(Excerpts from a dataset)
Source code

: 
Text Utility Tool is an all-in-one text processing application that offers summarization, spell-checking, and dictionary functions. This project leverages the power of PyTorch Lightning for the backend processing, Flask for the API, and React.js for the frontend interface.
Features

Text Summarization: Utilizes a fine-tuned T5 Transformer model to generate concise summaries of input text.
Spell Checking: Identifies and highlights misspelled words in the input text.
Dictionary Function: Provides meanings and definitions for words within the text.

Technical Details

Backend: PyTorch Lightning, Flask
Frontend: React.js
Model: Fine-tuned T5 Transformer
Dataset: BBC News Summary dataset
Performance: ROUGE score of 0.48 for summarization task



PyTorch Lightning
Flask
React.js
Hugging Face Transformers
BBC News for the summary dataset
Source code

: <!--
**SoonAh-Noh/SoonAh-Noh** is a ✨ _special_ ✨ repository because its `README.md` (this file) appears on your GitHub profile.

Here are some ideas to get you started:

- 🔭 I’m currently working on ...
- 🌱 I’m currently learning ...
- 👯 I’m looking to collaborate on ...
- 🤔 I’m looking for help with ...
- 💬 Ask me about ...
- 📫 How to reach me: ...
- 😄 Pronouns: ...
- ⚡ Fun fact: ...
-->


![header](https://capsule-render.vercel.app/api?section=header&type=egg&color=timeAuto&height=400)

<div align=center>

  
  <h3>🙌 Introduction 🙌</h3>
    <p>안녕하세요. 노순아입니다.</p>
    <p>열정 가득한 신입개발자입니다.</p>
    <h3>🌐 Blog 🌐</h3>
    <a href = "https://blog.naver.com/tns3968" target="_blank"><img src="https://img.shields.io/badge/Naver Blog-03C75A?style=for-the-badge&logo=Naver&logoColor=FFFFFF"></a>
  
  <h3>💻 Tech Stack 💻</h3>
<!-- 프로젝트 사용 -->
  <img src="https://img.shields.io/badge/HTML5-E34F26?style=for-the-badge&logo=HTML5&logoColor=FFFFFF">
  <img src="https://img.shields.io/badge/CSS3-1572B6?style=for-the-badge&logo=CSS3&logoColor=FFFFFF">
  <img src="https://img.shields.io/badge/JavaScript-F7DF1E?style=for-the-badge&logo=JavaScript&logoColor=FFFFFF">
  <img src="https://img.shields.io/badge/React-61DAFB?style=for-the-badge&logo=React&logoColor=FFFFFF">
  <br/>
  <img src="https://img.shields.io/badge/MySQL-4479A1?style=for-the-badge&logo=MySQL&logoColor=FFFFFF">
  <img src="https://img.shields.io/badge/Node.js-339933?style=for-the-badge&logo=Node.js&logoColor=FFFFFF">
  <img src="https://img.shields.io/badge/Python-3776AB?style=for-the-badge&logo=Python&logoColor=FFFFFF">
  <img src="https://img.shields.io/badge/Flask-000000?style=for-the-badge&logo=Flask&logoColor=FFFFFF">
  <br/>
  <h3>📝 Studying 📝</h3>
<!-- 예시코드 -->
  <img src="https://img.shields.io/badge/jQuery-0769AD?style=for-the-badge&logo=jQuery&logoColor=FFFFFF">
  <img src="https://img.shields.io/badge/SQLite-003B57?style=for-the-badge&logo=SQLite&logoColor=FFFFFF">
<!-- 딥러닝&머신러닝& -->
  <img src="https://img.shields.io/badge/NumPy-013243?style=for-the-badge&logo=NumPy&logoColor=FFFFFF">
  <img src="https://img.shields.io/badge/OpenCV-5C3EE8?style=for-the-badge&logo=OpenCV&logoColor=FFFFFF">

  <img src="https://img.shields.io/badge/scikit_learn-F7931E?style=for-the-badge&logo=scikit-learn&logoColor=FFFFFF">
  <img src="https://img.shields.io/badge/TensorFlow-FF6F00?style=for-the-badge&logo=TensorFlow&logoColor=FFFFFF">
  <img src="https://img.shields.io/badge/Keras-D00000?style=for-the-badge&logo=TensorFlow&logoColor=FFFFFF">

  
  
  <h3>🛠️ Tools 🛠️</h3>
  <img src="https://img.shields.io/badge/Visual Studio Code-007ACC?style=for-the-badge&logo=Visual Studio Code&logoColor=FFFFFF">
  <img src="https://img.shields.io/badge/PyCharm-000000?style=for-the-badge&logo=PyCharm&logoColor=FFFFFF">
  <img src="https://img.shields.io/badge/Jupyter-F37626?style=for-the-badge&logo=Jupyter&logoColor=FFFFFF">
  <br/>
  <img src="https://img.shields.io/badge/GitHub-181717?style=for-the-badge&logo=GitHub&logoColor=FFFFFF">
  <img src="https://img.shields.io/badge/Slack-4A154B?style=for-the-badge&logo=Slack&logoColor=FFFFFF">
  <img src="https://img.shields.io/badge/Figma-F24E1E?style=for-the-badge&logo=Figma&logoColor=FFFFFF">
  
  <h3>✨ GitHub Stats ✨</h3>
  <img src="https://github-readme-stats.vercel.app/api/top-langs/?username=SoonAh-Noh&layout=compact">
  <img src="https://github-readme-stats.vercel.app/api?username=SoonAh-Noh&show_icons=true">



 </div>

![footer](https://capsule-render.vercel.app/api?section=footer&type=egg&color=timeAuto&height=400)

Assigned task:
Check every line of the records, and copy the ones that hold the word "tuned".

Written response:
Text Summarization: Utilizes a fine-tuned T5 Transformer model to generate concise summaries of input text.
Model: Fine-tuned T5 Transformer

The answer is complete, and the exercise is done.